Exercise inputs:
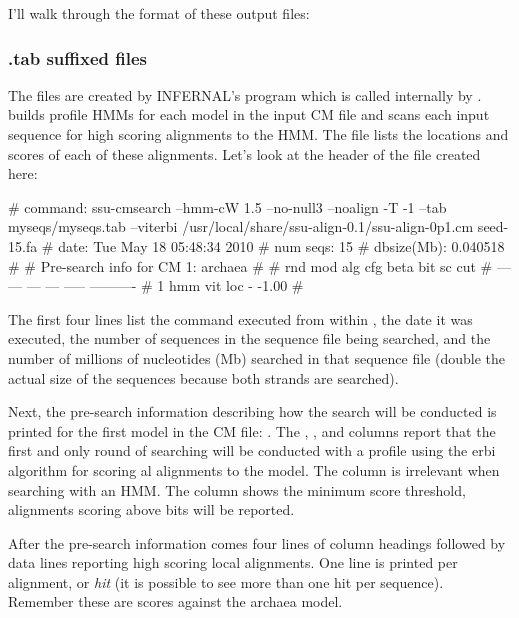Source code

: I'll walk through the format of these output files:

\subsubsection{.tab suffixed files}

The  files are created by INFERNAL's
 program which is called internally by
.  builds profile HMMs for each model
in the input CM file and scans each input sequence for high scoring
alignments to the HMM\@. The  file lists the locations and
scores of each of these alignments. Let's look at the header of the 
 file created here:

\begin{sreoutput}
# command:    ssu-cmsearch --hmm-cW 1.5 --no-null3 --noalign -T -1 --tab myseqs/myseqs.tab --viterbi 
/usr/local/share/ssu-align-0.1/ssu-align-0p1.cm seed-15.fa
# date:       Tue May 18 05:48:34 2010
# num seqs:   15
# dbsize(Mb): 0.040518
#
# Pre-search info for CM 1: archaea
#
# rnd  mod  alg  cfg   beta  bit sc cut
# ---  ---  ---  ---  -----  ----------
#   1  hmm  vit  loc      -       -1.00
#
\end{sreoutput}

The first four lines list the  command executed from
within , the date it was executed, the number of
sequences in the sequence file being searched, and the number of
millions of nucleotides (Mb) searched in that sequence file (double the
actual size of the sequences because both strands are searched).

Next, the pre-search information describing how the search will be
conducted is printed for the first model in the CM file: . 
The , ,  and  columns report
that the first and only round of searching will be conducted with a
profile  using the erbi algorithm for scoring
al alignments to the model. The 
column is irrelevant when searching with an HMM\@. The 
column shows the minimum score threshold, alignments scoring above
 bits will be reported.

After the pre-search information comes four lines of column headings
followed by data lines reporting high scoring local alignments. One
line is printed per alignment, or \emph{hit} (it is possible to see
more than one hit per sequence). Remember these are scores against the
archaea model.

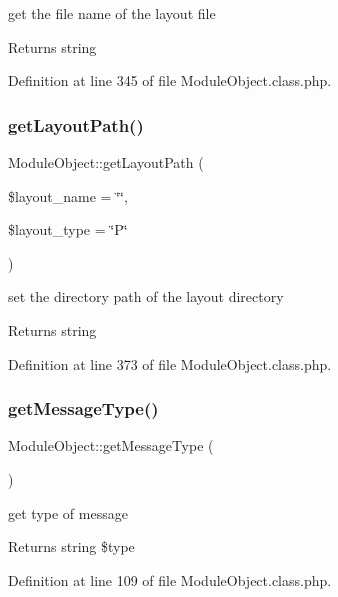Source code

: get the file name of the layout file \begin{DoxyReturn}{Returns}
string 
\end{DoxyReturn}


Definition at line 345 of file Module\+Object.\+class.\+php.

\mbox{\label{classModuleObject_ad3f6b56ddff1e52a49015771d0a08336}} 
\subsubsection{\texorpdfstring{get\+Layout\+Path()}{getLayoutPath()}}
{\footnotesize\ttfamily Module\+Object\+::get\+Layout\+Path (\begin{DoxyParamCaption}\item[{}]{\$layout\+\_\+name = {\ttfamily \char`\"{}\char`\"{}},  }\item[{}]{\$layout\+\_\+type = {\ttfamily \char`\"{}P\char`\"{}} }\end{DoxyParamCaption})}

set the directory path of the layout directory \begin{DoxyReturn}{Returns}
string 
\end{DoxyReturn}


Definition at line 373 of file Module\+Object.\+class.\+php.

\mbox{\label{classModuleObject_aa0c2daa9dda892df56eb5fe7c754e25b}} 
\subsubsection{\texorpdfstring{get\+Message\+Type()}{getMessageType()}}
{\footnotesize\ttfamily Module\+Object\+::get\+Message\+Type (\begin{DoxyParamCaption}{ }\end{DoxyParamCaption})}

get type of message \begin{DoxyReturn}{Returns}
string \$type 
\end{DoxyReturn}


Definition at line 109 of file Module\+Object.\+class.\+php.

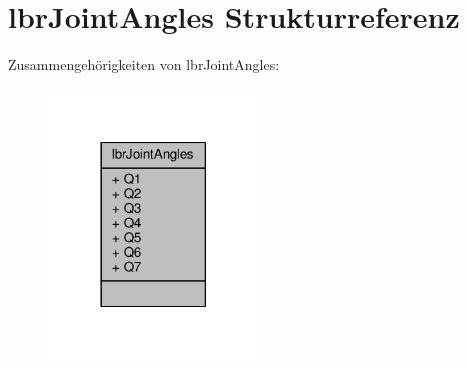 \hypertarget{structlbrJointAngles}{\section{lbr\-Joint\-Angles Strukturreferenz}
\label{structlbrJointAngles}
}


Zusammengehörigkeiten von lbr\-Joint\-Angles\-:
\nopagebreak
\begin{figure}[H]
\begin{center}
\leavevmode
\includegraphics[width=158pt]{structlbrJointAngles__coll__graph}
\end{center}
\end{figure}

Requirement: Copy out exactly the lines above beginning with the line that contains "algorithm for scoring" and finishing with the line that contains "Definition at line 345", including both; leave the pictures out.

Answer area:
profile  using the erbi algorithm for scoring
al alignments to the model. The 
column is irrelevant when searching with an HMM\@. The 
column shows the minimum score threshold, alignments scoring above
 bits will be reported.

After the pre-search information comes four lines of column headings
followed by data lines reporting high scoring local alignments. One
line is printed per alignment, or \emph{hit} (it is possible to see
more than one hit per sequence). Remember these are scores against the
archaea model.

Source code

: get the file name of the layout file \begin{DoxyReturn}{Returns}
string 
\end{DoxyReturn}


Definition at line 345 of file Module\+Object.\+class.\+php.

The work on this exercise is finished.